The Macri administration is credited with increasing foreign interest in Argentina’s mining potential through a series of pro-mining policies, including a federal mining agreement to standardize regulations and taxation, which has been agreed to by all but two of the country’s 23 provinces.  This was an important project since Argentina’s individual provinces have the legal right to regulate mining.  Macri initiatives also included ending a 5% metals export tax, rescinding a ban on overseas repatriation of profits and instituting VAT refunds.  Argentina’s 1993 Mining Investment Law is also considered competitive, thus enhancing the country’s attractiveness to foreign investment.

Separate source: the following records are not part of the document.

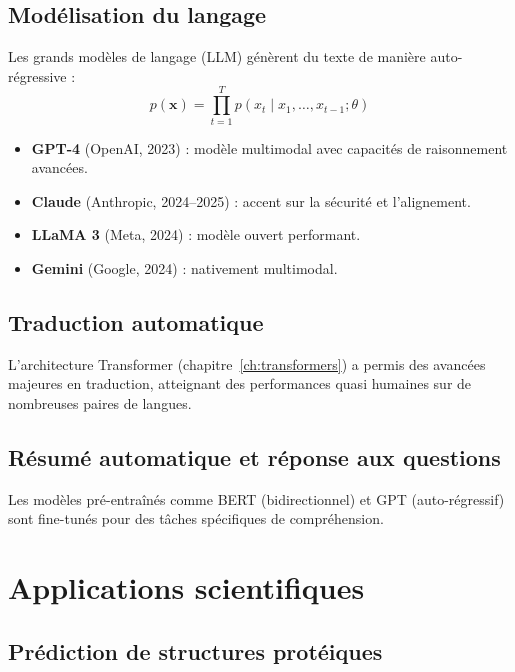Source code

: \subsection{Mod\'elisation du langage}

Les grands mod\`eles de langage (LLM) g\'en\`erent du texte de mani\`ere auto-r\'egressive :
\[
p(\bm{x}) = \prod_{t=1}^T p(x_t \mid x_1, \ldots, x_{t-1}; \theta)
\]

\begin{sota}
\begin{itemize}
\item \textbf{GPT-4} (OpenAI, 2023) : mod\`ele multimodal avec capacit\'es de raisonnement avanc\'ees.
\item \textbf{Claude} (Anthropic, 2024--2025) : accent sur la s\'ecurit\'e et l'alignement.
\item \textbf{LLaMA 3} (Meta, 2024) : mod\`ele ouvert performant.
\item \textbf{Gemini} (Google, 2024) : nativement multimodal.
\end{itemize}
\end{sota}

\subsection{Traduction automatique}

L'architecture Transformer (chapitre~\ref{ch:transformers}) a permis des avanc\'ees majeures en traduction, atteignant des performances quasi humaines sur de nombreuses paires de langues.

\subsection{R\'esum\'e automatique et r\'eponse aux questions}

Les mod\`eles pr\'e-entra\^in\'es comme BERT (bidirectionnel) et GPT (auto-r\'egressif) sont fine-tun\'es pour des t\^aches sp\'ecifiques de compr\'ehension.

\section{Applications scientifiques}
\label{sec:app_science}

\subsection{Pr\'ediction de structures prot\'eiques}

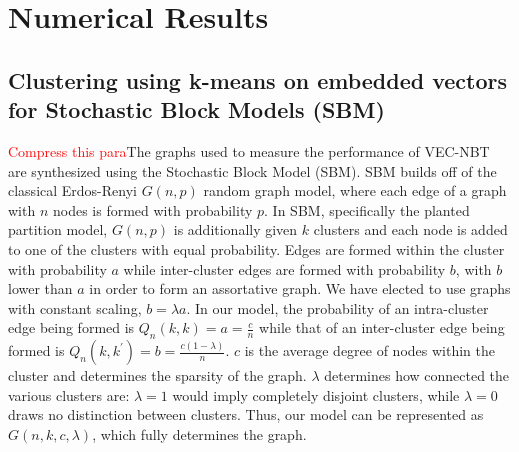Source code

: \documentclass{article} %
\begin{document}
%
%

\section{Numerical Results}
\subsection{Clustering using k-means on embedded vectors for Stochastic Block Models (SBM)}

\textcolor{red}{Compress this para}The graphs used to measure the performance of VEC-NBT are synthesized using the Stochastic Block Model (SBM). SBM builds off of the classical Erdos-Renyi $G(n,p)$ random graph model, where each edge of a graph with $n$ nodes is formed with probability $p$. In SBM, specifically the planted partition model, $G(n,p)$ is additionally given $k$ clusters and each node is added to one of the clusters with equal probability. Edges are formed within the cluster with probability $a$ while inter-cluster edges are formed with probability $b$, with $b$ lower than $a$ in order to form an assortative graph. We have elected to use graphs with constant scaling, $b = \lambda a$. In our model, the probability of an intra-cluster edge being formed is $Q_n(k,k) = a = \frac{c}{n}$ while that of an inter-cluster edge being formed is $Q_n(k,k^\prime) = b = \frac{c(1-\lambda)}{n}$. $c$ is the average degree of nodes within the cluster and determines the sparsity of the graph. $\lambda$ determines how connected the various clusters are: $\lambda=1$ would imply completely disjoint clusters, while $\lambda=0$ draws no distinction between clusters.  Thus, our model can be represented as $G(n,k,c,\lambda)$, which fully determines the graph.
\end{document}

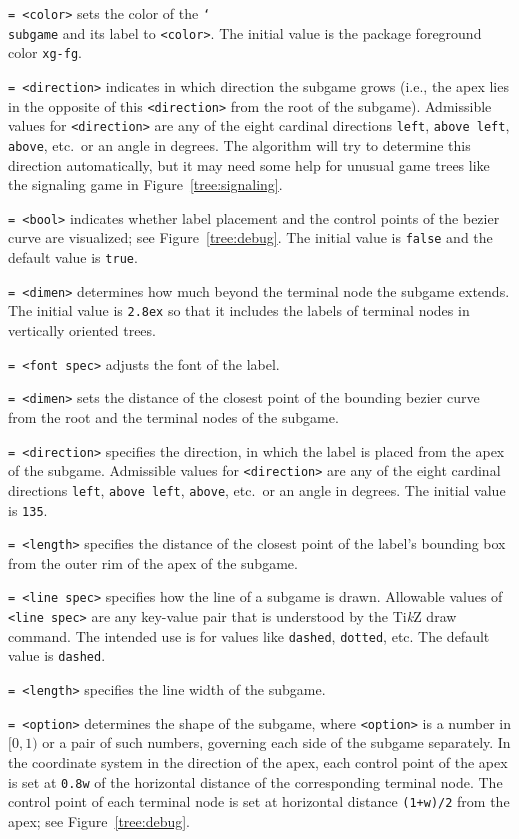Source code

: \documentclass{article}
\newenvironment{desc}{\itemize[leftmargin=50pt]}{\enditemize}
\def\option#1#2{\item[\texttt{#1}] \hskip-1.5pt\texttt{#2}}
\renewcommand{\textbackslash}{\char`\\}
\def\cmd#1{\texttt{\color{cmd}\textbackslash#1}}
\def\TikZ{Ti\emph{k}Z\xspace}
\begin{document}
\begin{desc}
\option{color}{= <color>} sets the color of the \cmd{subgame} and its label to \texttt{<color>}. The initial value is the package foreground color \texttt{xg-fg}.

\option{dir}{= <direction>} indicates in which direction the subgame grows (i.e., the apex lies in the opposite of this \texttt{<direction>} from the root of the subgame). Admissible values for \texttt{<direction>} are any of the eight cardinal directions \texttt{left}, \texttt{above left}, \texttt{above}, etc.\ or an angle in degrees. The algorithm will try to determine this direction automatically, but it may need some help for unusual game trees like the signaling game in Figure~\ref{tree:signaling}. 

\option{debug}{= <bool>} indicates whether label placement and the control points of the bezier curve are visualized; see Figure~\ref{tree:debug}. The initial value is \texttt{false} and the default value is \texttt{true}.

\option{depth}{= <dimen>} determines how much beyond the terminal node the subgame extends. The initial value is \texttt{2.8ex} so that it includes the labels of terminal nodes in vertically oriented trees.

\option{font}{= <font spec>} adjusts the font of the label.

\option{inner sep}{= <dimen>} sets the distance of the closest point of the bounding bezier curve from the root and the terminal nodes of the subgame.

\option{label}{= <direction>} specifies the direction, in which the label is placed from the apex of the subgame. Admissible values for \texttt{<direction>} are any of the eight cardinal directions \texttt{left}, \texttt{above left}, \texttt{above}, etc.\ or an angle in degrees. The initial value is \texttt{135}.

\option{label sep}{= <length>} specifies the distance of the closest point of the label's bounding box from the outer rim of the apex of the subgame.

\option{line}{= <line spec>} specifies how the line of a subgame is drawn. Allowable values of \texttt{<line spec>} are any key-value pair that is understood by the \TikZ draw command. The intended use is for values like \texttt{dashed}, \texttt{dotted}, etc. The default value is \texttt{dashed}.

\option{line width}{= <length>} specifies the line width of the subgame.

\option{w}{= <option>} determines the shape of the subgame, where \texttt{<option>} is a number in $[0, 1)$ or a pair of such numbers, governing each side of the subgame separately. In the coordinate system in the direction of the apex, each control point of the apex is set at \texttt{0.8w} of the horizontal distance of the corresponding terminal node. The control point of each terminal node is set at horizontal distance \texttt{(1+w)/2} from the apex; see Figure~\ref{tree:debug}. 
\end{desc}
\end{document}
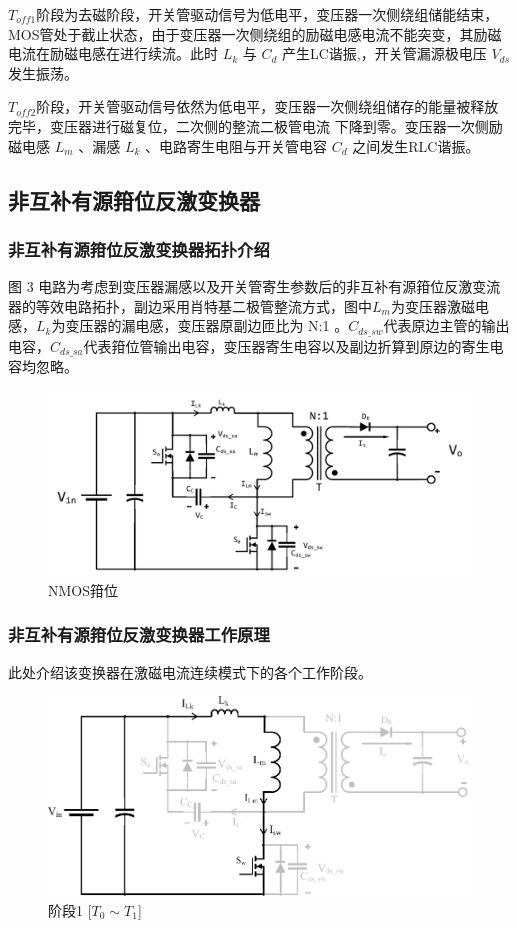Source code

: \documentclass[UTF8]{ctexart}
\numberwithin{equation}{section}
\begin{document}
	$T_{off1}$阶段为去磁阶段，开关管驱动信号为低电平，变压器一次侧绕组储能结束，MOS管处于截止状态，由于变压器一次侧绕组的励磁电感电流不能突变，其励磁电流在励磁电感在进行续流。此时 $L_k$ 与 $C_d$ 产生LC谐振,，开关管漏源极电压 $V_{ds}$ 发生振荡。
	
	$T_{off2}$阶段，开关管驱动信号依然为低电平，变压器一次侧绕组储存的能量被释放完毕，变压器进行磁复位，二次侧的整流二极管电流  下降到零。变压器一次侧励磁电感 $L_m$ 、漏感 $L_k$ 、电路寄生电阻与开关管电容 $C_d$ 之间发生RLC谐振。
	
	
	\subsection{非互补有源箝位反激变换器}
	\subsubsection{非互补有源箝位反激变换器拓扑介绍}	
	图 3 电路为考虑到变压器漏感以及开关管寄生参数后的非互补有源箝位反激变流器的等效电路拓扑，副边采用肖特基二极管整流方式，图中$L_m$为变压器激磁电感，$L_k$为变压器的漏电感，变压器原副边匝比为 N:1 。$C_{ds\_sw}$代表原边主管的输出电容，$C_{ds\_sa}$代表箝位管输出电容，变压器寄生电容以及副边折算到原边的寄生电容均忽略。
	
	\begin{figure}[h]
		\centering
		\includegraphics[scale=0.48]{image/NMOS_Clamp.pdf}
		\caption{NMOS箝位}
	\end{figure}

	\subsubsection{非互补有源箝位反激变换器工作原理}
	此处介绍该变换器在激磁电流连续模式下的各个工作阶段。
	
	\begin{figure}[h]
		\centering
		\includegraphics[scale=0.5]{image/mo1.pdf}
		\caption{阶段1 [$T_0 \sim T_1$]}
	\end{figure}
	
\end{document}
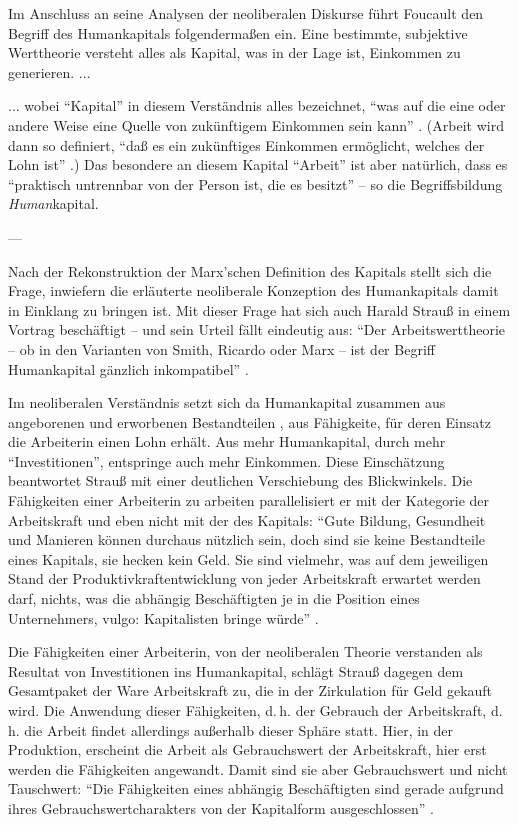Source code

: \documentclass[12pt,
               DIV13,
               paper=a4,
               twoside=false,
               onehalfspacing,
               bibliography=totoc,
               toc=graduated,
               draft,
               ]{scrartcl}
\newcommand{\pc}[2]{\parencite[#1]{#2}}
\newcommand{\vgl}[2]{\parencite[vgl.][#1]{#2}}
\newcommand{\worries}[1]{\ifdraft{\textcolor{blue}{\texttt{(#1)}}}{}}
\begin{document}
Im Anschluss an seine Analysen der neoliberalen Diskurse führt
Foucault den Begriff des Humankapitals folgendermaßen ein. Eine
bestimmte, subjektive Werttheorie versteht alles als Kapital, was in der
Lage ist, Einkommen zu generieren. ... \worries{?}

... wobei "`Kapital"' in diesem Verständnis alles bezeichnet, "`was
auf die eine oder andere Weise eine Quelle von zukünftigem Einkommen
sein kann"' \pc{312}{gbp}. (Arbeit wird dann so definiert, "`daß es
ein zukünftiges Einkommen ermöglicht, welches der Lohn ist"'
\pc{312}{gbp}.) Das besondere an diesem Kapital "`Arbeit"' ist aber
natürlich, dass es "`praktisch untrennbar von der Person ist, die es
besitzt"' \pc{312}{gbp} -- so die Begriffsbildung \emph{Human}kapital.

---

Nach der Rekonstruktion der Marx'schen Definition des Kapitals stellt
sich die Frage, inwiefern die erläuterte neoliberale Konzeption des
Humankapitals damit in Einklang zu bringen ist. Mit dieser Frage hat
sich auch Harald Strauß in einem Vortrag beschäftigt -- und sein
Urteil fällt eindeutig aus: "`Der Arbeitswerttheorie -- ob in den
Varianten von Smith, Ricardo oder Marx -- ist der Begriff Humankapital
gänzlich inkompatibel"' \pc{124}{strauss}.

Im neoliberalen Verständnis setzt sich da Humankapital zusammen aus
angeborenen und erworbenen Bestandteilen \vgl{316}{gbp}, aus
Fähigkeite, für deren Einsatz die Arbeiterin einen Lohn erhält. Aus
mehr Humankapital, durch mehr "`Investitionen"', entspringe auch mehr
Einkommen. Diese Einschätzung beantwortet Strauß mit einer deutlichen
Verschiebung des Blickwinkels. Die Fähigkeiten einer Arbeiterin zu
arbeiten parallelisiert er mit der Kategorie der Arbeitskraft und eben
nicht mit der des Kapitals: "`Gute Bildung, Gesundheit und Manieren
können durchaus nützlich sein, doch sind sie keine Bestandteile eines
Kapitals, sie hecken kein Geld. Sie sind vielmehr, was auf dem
jeweiligen Stand der Produktivkraftentwicklung von jeder Arbeitskraft
erwartet werden darf, nichts, was die abhängig Beschäftigten je in die
Position eines Unternehmers, vulgo: Kapitalisten bringe würde"'
\pc{128}{strauss}.

Die Fähigkeiten einer Arbeiterin, von der neoliberalen Theorie
verstanden als Resultat von Investitionen ins Humankapital, schlägt
Strauß dagegen dem Gesamtpaket der Ware Arbeitskraft zu, die in der
Zirkulation für Geld gekauft wird. Die Anwendung dieser Fähigkeiten,
d.\,h. der Gebrauch der Arbeitskraft, d.\,h. die Arbeit findet
allerdings außerhalb dieser Sphäre statt. Hier, in der Produktion,
erscheint die Arbeit als Gebrauchswert der Arbeitskraft, hier erst
werden die Fähigkeiten angewandt. Damit sind sie aber Gebrauchswert
und nicht Tauschwert: "`Die Fähigkeiten eines abhängig Beschäftigten
sind gerade aufgrund ihres Gebrauchswertcharakters von der Kapitalform
ausgeschlossen"' \pc{126}{strauss}.
\end{document}
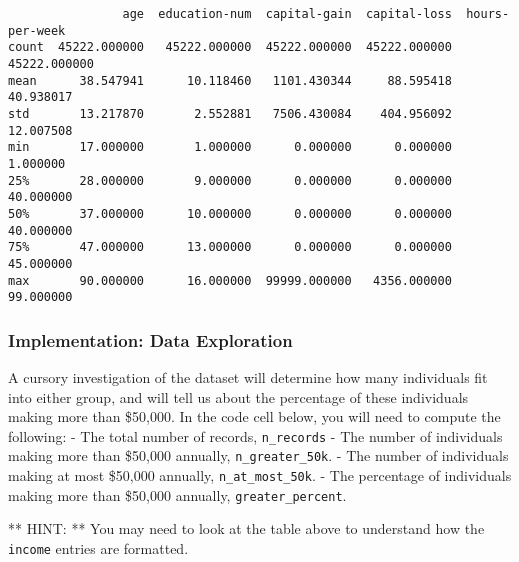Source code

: \documentclass[11pt]{article}
\begin{document}
    
    
    \begin{verbatim}
                age  education-num  capital-gain  capital-loss  hours-per-week
count  45222.000000   45222.000000  45222.000000  45222.000000    45222.000000
mean      38.547941      10.118460   1101.430344     88.595418       40.938017
std       13.217870       2.552881   7506.430084    404.956092       12.007508
min       17.000000       1.000000      0.000000      0.000000        1.000000
25%       28.000000       9.000000      0.000000      0.000000       40.000000
50%       37.000000      10.000000      0.000000      0.000000       40.000000
75%       47.000000      13.000000      0.000000      0.000000       45.000000
max       90.000000      16.000000  99999.000000   4356.000000       99.000000
    \end{verbatim}

    
    \subsubsection{Implementation: Data
Exploration}\label{implementation-data-exploration}

A cursory investigation of the dataset will determine how many
individuals fit into either group, and will tell us about the percentage
of these individuals making more than \$50,000. In the code cell below,
you will need to compute the following: - The total number of records,
\texttt{\textquotesingle{}n\_records\textquotesingle{}} - The number of
individuals making more than \$50,000 annually,
\texttt{\textquotesingle{}n\_greater\_50k\textquotesingle{}}. - The
number of individuals making at most \$50,000 annually,
\texttt{\textquotesingle{}n\_at\_most\_50k\textquotesingle{}}. - The
percentage of individuals making more than \$50,000 annually,
\texttt{\textquotesingle{}greater\_percent\textquotesingle{}}.

** HINT: ** You may need to look at the table above to understand how
the \texttt{\textquotesingle{}income\textquotesingle{}} entries are
formatted.
\end{document}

Lithium leads the sector, due to its high worldwide demand.  There are currently three lithium projects in production, producing 30,400 tonnes annually, while there are another 23 exploration projects moving forward.  The Inter-American Development Bank estimates that Argentina holds 13% of the world’s reserves, and Argentina is the world’s third largest lithium producer.  Within the Lithium Triangle (Bolivia – Chile – Argentina), Argentina has 25% of the reserves.  However, only two companies are actively mining in the country, and a third project will not begin for a year.  Attracting more investment is currently hindered due to the lower prices for the metal, which have dropped significantly from their record highs in mid-2018.

Although his actual policies remain uncertain, for many in the mining industry, the new administration does not represent a danger of Peronist opposition to foreign investment.  Mariano Lamothe, Undersecretary for Mining Development under Macri, believes that the infrastructure of reforms will withstand any possible hard return to populism.  As with oil & gas, mining represents a source of export revenue for the incoming Fernández administration which could bring the hard currencies that the country needs to tackle its huge debt problem long term.  It must resist the temptation to attempt short-term fixes through export taxes or currency restrictions that will scare off or burden the industry.  The potential influence of incoming Vice President Cristina Fernández de Kirchner on energy and mining policies, as well as on foreign investment overall, is still an open question.  But Fernández has already demonstrated the importance of mining by recently meeting with executives of companies currently active in the country.  On his first overseas trip, on 6 February Fernández also met in Paris with directors of a mining company interested in investing in Argentina.  A further indication of the importance of mining in generating hard currency is his compromise on increasing export taxes on mining production.

Many local communities continue to voice concerns over mining’s environmental impacts.  Greater national standardization of regulations also remains a challenge to providing the legal certainty investors seek.  We believe this scenario offers opportunities to companies that can provide solutions to reduce the negative environmental impacts of mining and thereby increase the acceptance of new projects by environmental groups and local communities.

Business Analysis

While we generally recommend a wait and see approach to investment in the country overall, we believe that the mining sector offers lower risk than other sectors due to the new president’s focus on the industry and its strong potential to benefit the country.  It offers particularly attractive opportunities for small and medium-sized companies at various levels.  Even though risk may be lower than for other sectors, uncertainly about the country’s overall policy direction and alternatives in other countries or regions that may offer less potential but also lower risk must still be considered.